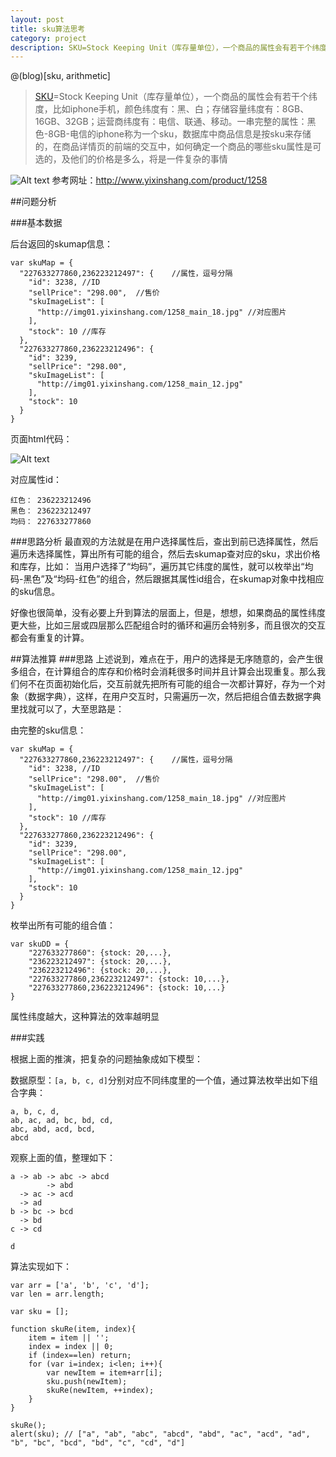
 ```yaml
---
layout: post
title: sku算法思考
category: project
description: SKU=Stock Keeping Unit（库存量单位），一个商品的属性会有若干个纬度，比如iphone手机，颜色纬度有：黑、白；存储容量纬度有：8GB、16GB、32GB；运营商纬度有：电信、联通、移动。一串完整的属性：黑色-8GB-电信的iphone称为一个sku，数据库中商品信息是按sku来存储的，在商品详情页的前端的交互中，如何确定一个商品的哪些sku属性是可选的，及他们的价格是多么，将是一件复杂的事情
---
```


@(blog)[sku, arithmetic]

> [SKU](http://baike.baidu.com/view/276922.htm?fr=aladdin)=Stock Keeping Unit（库存量单位），一个商品的属性会有若干个纬度，比如iphone手机，颜色纬度有：黑、白；存储容量纬度有：8GB、16GB、32GB；运营商纬度有：电信、联通、移动。一串完整的属性：黑色-8GB-电信的iphone称为一个sku，数据库中商品信息是按sku来存储的，在商品详情页的前端的交互中，如何确定一个商品的哪些sku属性是可选的，及他们的价格是多么，将是一件复杂的事情


![Alt text](http://king-images.qiniudn.com/sku-select.png)
参考网址：http://www.yixinshang.com/product/1258

##问题分析

###基本数据

后台返回的skumap信息：

    var skuMap = {
      "227633277860,236223212497": {    //属性，逗号分隔
        "id": 3238, //ID
        "sellPrice": "298.00",  //售价
        "skuImageList": [
          "http://img01.yixinshang.com/1258_main_18.jpg" //对应图片
        ],
        "stock": 10 //库存
      },
      "227633277860,236223212496": {
        "id": 3239,
        "sellPrice": "298.00",
        "skuImageList": [
          "http://img01.yixinshang.com/1258_main_12.jpg"
        ],
        "stock": 10
      }
    }

页面html代码：

![Alt text](http://king-images.qiniudn.com/sku-select-code.png)

对应属性id：

    红色： 236223212496
    黑色： 236223212497
    均码： 227633277860

###思路分析
最直观的方法就是在用户选择属性后，查出到前已选择属性，然后遍历未选择属性，算出所有可能的组合，然后去skumap查对应的sku，求出价格和库存，比如：
当用户选择了“均码”，遍历其它纬度的属性，就可以枚举出“均码-黑色”及“均码-红色”的组合，然后跟据其属性id组合，在skumap对象中找相应的sku信息。

好像也很简单，没有必要上升到算法的层面上，但是，想想，如果商品的属性纬度更大些，比如三层或四层那么匹配组合时的循环和遍历会特别多，而且很次的交互都会有重复的计算。

##算法推算
###思路
上述说到，难点在于，用户的选择是无序随意的，会产生很多组合，在计算组合的库存和价格时会消耗很多时间并且计算会出现重复。那么我们何不在页面初始化后，交互前就先把所有可能的组合一次都计算好，存为一个对象（数据字典），这样，在用户交互时，只需遍历一次，然后把组合值去数据字典里找就可以了，大至思路是：

由完整的sku信息：

    var skuMap = {
      "227633277860,236223212497": {    //属性，逗号分隔
        "id": 3238, //ID
        "sellPrice": "298.00",  //售价
        "skuImageList": [
          "http://img01.yixinshang.com/1258_main_18.jpg" //对应图片
        ],
        "stock": 10 //库存
      },
      "227633277860,236223212496": {
        "id": 3239,
        "sellPrice": "298.00",
        "skuImageList": [
          "http://img01.yixinshang.com/1258_main_12.jpg"
        ],
        "stock": 10
      }
    }

枚举出所有可能的组合值：

    var skuDD = {
    	"227633277860": {stock: 20,...},
    	"236223212497": {stock: 20,...},
    	"236223212496": {stock: 20,...},
    	"227633277860,236223212497": {stock: 10,...},
    	"227633277860,236223212496": {stock: 10,...}
    }

属性纬度越大，这种算法的效率越明显

###实践

根据上面的推演，把复杂的问题抽象成如下模型：

数据原型：`[a, b, c, d]`分别对应不同纬度里的一个值，通过算法枚举出如下组合字典：

    a, b, c, d,
    ab, ac, ad, bc, bd, cd,
    abc, abd, acd, bcd,
    abcd

观察上面的值，整理如下：

    a -> ab -> abc -> abcd
            -> abd
      -> ac -> acd
      -> ad
    b -> bc -> bcd
      -> bd
    c -> cd

    d

算法实现如下：

    var arr = ['a', 'b', 'c', 'd'];
    var len = arr.length;

    var sku = [];

    function skuRe(item, index){
        item = item || '';
        index = index || 0;
        if (index==len) return;
        for (var i=index; i<len; i++){
            var newItem = item+arr[i];
            sku.push(newItem);
            skuRe(newItem, ++index);
        }
    }

    skuRe();
    alert(sku); // ["a", "ab", "abc", "abcd", "abd", "ac", "acd", "ad", "b", "bc", "bcd", "bd", "c", "cd", "d"]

..............................

Copy the lines above exactly, beginning at the line that has "参考网址：http://ww" and stopping after the line that has "最直观的方法就是在用户选择属", and omit the rest.

◆ Exercise response:
参考网址：http://www.yixinshang.com/product/1258

##问题分析

###基本数据

后台返回的skumap信息：

    var skuMap = {
      "227633277860,236223212497": {    //属性，逗号分隔
        "id": 3238, //ID
        "sellPrice": "298.00",  //售价
        "skuImageList": [
          "http://img01.yixinshang.com/1258_main_18.jpg" //对应图片
        ],
        "stock": 10 //库存
      },
      "227633277860,236223212496": {
        "id": 3239,
        "sellPrice": "298.00",
        "skuImageList": [
          "http://img01.yixinshang.com/1258_main_12.jpg"
        ],
        "stock": 10
      }
    }

页面html代码：

![Alt text](http://king-images.qiniudn.com/sku-select-code.png)

对应属性id：

    红色： 236223212496
    黑色： 236223212497
    均码： 227633277860

###思路分析
最直观的方法就是在用户选择属性后，查出到前已选择属性，然后遍历未选择属性，算出所有可能的组合，然后去skumap查对应的sku，求出价格和库存，比如：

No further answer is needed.